I'm looking for recommendations for supportive nursing tanks/camis with a built-in padded bra. I leak & need to wear pads, so I want something with thick padding to conceal the breast pads. It also needs to be supportive (underwire?) to hold my 40-year old boobs UP! Does such a product exist? TIA!


----------



## JudiAU (Jun 29, 2008)

Not thick or padded but I always found glamourmom tanks to be supportive, even when I was huge. And the (disposable, Lansinoh) pads I wore never showed.


----------



## cwtmommy (Jun 14, 2011)

try http://www.leadinglady.com/ i got some awesome lacy nursing bras from them


----------



## Fynns Mommy (Jun 1, 2011)

As much as I dislike Wal-Mart, I got nursing camis there for like $15 and they have really good support.
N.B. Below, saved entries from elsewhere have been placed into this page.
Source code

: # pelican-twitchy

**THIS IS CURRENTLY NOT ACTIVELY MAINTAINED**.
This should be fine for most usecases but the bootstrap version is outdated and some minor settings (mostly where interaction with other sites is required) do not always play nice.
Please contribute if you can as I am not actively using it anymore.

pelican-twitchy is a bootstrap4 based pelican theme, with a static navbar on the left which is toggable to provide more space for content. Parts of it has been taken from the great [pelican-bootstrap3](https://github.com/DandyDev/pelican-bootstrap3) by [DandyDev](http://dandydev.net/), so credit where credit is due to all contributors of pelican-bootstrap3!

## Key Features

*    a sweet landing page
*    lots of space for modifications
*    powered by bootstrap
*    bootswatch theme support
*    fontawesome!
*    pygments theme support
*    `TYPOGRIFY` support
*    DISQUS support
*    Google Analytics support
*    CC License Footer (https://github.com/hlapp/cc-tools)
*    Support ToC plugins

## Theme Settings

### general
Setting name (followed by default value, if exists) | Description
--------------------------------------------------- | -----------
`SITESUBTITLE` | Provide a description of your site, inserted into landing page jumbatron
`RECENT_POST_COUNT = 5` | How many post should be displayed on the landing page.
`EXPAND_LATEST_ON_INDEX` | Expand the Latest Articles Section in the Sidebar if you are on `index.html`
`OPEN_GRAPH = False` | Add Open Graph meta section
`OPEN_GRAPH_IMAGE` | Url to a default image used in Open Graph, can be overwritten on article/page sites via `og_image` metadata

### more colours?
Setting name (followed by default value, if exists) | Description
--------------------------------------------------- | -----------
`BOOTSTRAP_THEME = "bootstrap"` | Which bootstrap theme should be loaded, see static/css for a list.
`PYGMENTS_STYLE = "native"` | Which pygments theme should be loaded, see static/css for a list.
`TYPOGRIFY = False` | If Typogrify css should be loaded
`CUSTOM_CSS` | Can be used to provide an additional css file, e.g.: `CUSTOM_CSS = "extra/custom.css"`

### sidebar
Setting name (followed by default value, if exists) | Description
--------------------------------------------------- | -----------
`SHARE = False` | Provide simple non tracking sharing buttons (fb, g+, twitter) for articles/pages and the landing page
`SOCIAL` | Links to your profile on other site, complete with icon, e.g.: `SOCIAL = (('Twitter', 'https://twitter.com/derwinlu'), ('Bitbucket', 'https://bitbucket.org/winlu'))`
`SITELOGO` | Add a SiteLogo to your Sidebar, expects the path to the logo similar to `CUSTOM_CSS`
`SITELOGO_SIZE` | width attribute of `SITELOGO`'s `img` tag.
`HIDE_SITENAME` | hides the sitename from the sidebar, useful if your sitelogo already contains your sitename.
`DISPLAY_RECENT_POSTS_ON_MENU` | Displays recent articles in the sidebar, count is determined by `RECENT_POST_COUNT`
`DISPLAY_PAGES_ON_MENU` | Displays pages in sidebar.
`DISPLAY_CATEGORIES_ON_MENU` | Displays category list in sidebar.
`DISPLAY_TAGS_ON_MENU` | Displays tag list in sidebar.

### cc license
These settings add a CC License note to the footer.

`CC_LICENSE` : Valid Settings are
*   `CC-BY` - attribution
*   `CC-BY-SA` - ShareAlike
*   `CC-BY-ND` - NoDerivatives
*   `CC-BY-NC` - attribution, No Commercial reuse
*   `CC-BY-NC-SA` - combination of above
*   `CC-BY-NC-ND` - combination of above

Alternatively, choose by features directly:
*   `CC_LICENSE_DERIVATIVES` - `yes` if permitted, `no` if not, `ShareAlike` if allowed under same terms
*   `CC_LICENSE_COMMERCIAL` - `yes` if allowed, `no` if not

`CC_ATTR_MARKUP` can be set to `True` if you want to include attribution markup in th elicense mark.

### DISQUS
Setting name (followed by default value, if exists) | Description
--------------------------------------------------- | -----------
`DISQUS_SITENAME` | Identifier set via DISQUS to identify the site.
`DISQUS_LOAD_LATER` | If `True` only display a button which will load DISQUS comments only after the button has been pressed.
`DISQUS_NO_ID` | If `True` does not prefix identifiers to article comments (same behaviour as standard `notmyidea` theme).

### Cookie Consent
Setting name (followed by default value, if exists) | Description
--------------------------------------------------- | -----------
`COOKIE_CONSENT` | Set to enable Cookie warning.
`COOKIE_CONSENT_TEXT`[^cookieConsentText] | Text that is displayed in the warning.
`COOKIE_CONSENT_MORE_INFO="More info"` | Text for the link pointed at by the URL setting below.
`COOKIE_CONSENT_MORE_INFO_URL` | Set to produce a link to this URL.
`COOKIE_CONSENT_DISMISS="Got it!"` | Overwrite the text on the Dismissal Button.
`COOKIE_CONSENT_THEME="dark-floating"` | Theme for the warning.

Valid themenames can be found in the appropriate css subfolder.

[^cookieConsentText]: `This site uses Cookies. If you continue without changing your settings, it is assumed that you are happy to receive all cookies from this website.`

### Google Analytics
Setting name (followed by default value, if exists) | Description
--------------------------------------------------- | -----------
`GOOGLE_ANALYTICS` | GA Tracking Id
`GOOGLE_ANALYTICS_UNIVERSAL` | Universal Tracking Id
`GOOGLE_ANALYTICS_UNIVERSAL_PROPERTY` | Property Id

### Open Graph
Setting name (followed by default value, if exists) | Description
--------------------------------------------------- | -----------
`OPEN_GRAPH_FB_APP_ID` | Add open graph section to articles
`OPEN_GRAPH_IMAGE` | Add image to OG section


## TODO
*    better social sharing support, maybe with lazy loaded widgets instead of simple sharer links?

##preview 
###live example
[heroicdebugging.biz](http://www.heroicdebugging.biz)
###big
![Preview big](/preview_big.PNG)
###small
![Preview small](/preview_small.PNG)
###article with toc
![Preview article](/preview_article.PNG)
Not quite as good as I wish, but oh well. I was a 32D before I got pregnant, now I'm afraid to measure them. Haha. But their "medium" size cami works good for me, I live in these shirts. I do wish they were a little longer though. I've heard good things about Target's camis.

A friend gave me some motherhood brand ones that are full sling. I like them because they're really comfy and soft, but not as much support as the wal-mart ones, and they cost more money.


----------